Further note to self to start digging in to NCLB to add that SD boogeyman to the arsenal. Nice contingency to build a web of pressure points if one set of regulations has a weak spot. NCLB seems to have teeth, big and sharp.
Posted by: twinturbo
« on: January 31, 2014, 03:59:24 PM »

Blame my artificially cultivated prey drive. I thrive at full tilt.

On a more useful note I'm thinking the right approach is SEAs where the most central pressure point is on FAPE wrt transportation. LEAs seem to become entrenched in their personal fiefdom of policies. Federal DOT is a bust since it's got a HUGE exemption right in the regs.

Note to myself to add "policy" to that list, as well as dissection of board of education and round #2 on due process and hearings.
Posted by: LinksEtc
« on: January 31, 2014, 03:53:05 PM »

TT, don't burn yourself out.  :heart:

This stuff is a marathon, not a sprint.
Posted by: twinturbo
« on: January 31, 2014, 03:47:29 PM »

This whole bus BS is really lighting a flame under my keister. Now that I've finally worked through that crapstorm of "reasonable" wrt to DOE and federal courts it might be time to find a new target. That Congressional mandated disability advocacy could be a good first start. I've been reading this one dude's book and he's the director of his state's NDRN. Wright is good, wily, but the law center director is more experienced suing the state, writing amicus briefs.

You know when I'm not being a DIY speech therapist, early childhood teacher, allergist and short order cook studying math and law in my spare time while pumping iron. Maybe I'll just not sleep or something.
Posted by: LinksEtc
« on: January 18, 2014, 05:43:48 PM »

I'm a big fan of open source. What's the best approach for community contribution towards editing within that scheme? In forums, I mean. Wikis and cloud docs with edit permissions have built in mechanisms.

Maybe the (admins/committee members) could give you some input?

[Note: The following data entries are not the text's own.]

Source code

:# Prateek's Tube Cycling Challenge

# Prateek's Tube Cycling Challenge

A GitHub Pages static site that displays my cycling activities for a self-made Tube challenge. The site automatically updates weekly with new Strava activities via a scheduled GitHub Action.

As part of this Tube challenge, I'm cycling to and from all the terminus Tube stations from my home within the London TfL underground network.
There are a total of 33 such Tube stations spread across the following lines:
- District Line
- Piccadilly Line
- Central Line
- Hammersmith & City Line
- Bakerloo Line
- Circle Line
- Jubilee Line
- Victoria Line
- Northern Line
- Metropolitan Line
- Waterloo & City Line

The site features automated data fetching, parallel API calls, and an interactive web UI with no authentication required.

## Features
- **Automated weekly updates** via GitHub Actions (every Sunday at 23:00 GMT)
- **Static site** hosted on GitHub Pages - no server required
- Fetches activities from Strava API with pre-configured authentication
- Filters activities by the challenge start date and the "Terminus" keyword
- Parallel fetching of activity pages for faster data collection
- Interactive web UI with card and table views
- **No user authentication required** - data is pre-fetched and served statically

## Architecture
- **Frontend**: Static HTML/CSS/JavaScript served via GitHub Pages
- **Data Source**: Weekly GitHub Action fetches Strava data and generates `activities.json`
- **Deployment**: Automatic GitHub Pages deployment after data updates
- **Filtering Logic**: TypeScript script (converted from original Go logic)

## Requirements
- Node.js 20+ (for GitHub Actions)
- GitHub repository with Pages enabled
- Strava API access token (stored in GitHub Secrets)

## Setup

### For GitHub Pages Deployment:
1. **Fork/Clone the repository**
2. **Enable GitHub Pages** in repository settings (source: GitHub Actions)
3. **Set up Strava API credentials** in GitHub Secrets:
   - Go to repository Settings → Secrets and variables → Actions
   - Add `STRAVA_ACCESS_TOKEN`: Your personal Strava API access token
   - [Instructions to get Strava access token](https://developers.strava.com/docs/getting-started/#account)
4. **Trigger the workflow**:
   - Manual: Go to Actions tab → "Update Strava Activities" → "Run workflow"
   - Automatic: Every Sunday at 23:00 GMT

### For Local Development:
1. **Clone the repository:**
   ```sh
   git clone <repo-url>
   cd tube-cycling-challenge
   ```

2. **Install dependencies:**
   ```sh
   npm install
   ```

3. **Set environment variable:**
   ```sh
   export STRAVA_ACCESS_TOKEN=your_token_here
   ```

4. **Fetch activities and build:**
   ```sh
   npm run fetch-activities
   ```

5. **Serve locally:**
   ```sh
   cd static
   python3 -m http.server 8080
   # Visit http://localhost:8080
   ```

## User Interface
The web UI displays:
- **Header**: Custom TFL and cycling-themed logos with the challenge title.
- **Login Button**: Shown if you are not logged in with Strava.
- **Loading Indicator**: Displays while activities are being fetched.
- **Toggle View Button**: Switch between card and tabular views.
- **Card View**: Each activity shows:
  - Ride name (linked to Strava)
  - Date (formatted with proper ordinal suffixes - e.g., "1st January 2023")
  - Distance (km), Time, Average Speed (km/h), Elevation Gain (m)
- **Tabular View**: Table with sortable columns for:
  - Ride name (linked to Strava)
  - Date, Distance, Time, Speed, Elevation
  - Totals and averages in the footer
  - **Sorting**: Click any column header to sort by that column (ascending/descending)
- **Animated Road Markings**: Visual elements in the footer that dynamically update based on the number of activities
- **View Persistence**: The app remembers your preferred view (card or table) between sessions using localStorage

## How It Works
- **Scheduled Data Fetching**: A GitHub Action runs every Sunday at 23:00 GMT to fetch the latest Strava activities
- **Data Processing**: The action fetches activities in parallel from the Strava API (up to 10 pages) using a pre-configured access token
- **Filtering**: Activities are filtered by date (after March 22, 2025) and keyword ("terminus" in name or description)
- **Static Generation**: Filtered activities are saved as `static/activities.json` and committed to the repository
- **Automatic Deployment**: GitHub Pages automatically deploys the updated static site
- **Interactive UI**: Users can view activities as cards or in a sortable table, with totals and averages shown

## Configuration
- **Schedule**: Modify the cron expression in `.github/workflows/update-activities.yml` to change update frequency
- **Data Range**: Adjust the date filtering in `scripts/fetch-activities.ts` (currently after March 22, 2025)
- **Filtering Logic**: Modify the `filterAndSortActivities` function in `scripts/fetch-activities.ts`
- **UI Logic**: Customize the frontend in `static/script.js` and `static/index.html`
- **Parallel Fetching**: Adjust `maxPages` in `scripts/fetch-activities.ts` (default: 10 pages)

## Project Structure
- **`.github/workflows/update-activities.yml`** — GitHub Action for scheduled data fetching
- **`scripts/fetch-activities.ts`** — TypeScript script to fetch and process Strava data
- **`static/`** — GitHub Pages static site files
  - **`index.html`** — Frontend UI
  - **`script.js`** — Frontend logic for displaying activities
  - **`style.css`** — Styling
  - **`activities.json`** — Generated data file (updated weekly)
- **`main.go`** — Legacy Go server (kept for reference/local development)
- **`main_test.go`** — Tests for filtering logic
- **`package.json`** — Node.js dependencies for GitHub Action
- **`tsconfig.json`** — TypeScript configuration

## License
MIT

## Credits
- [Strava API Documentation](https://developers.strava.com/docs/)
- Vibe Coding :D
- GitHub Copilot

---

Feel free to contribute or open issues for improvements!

For myself, I'm happy with just using threads for now  :hiding:  ... but the board can do what it wants with my index threads after I'm done with them.  I mentioned when I started them (a long time ago  :hiding:) that board leaders can edit, add, delete, not keep them under the Links name ... whatever, I trust the board leadership  :heart:.  Paying back a little for all the help I received here over the years  :heart:


Posted by: twinturbo
« on: January 18, 2014, 12:42:01 PM »

Oh, and for me (you may be different), when I'm doing this kind of thing with threads ....

I almost approach it with a hybrid of spiderweb & computer programming mentality ...

Everything is connected & and some subjects are "top level" & some are like "subtopics" that can be called or referred to from other threads.

I don't know if I'm making sense to you, but I figured that I would mention it.

I'm a big fan of open source. What's the best approach for community contribution towards editing within that scheme? In forums, I mean. Wikis and cloud docs with edit permissions have built in mechanisms.
Posted by: LinksEtc
« on: January 17, 2014, 03:06:26 PM »

I'm not sure I understood anything you wrote

LOL ... never mind  ;D

you seem to be a good handler for me so I have faith in that.

not handler ... partner.

What I know for sure is I can't seem to stop myself from challenging lawyers or pestering public employees so might as well see if anything useful can be squeezed from it.

 :yes:
Posted by: twinturbo
« on: January 17, 2014, 02:51:37 PM »

I'm not sure I understood anything you wrote but you seem to be a good handler for me so I have faith in that. What I know for sure is I can't seem to stop myself from challenging lawyers or pestering public employees so might as well see if anything useful can be squeezed from it.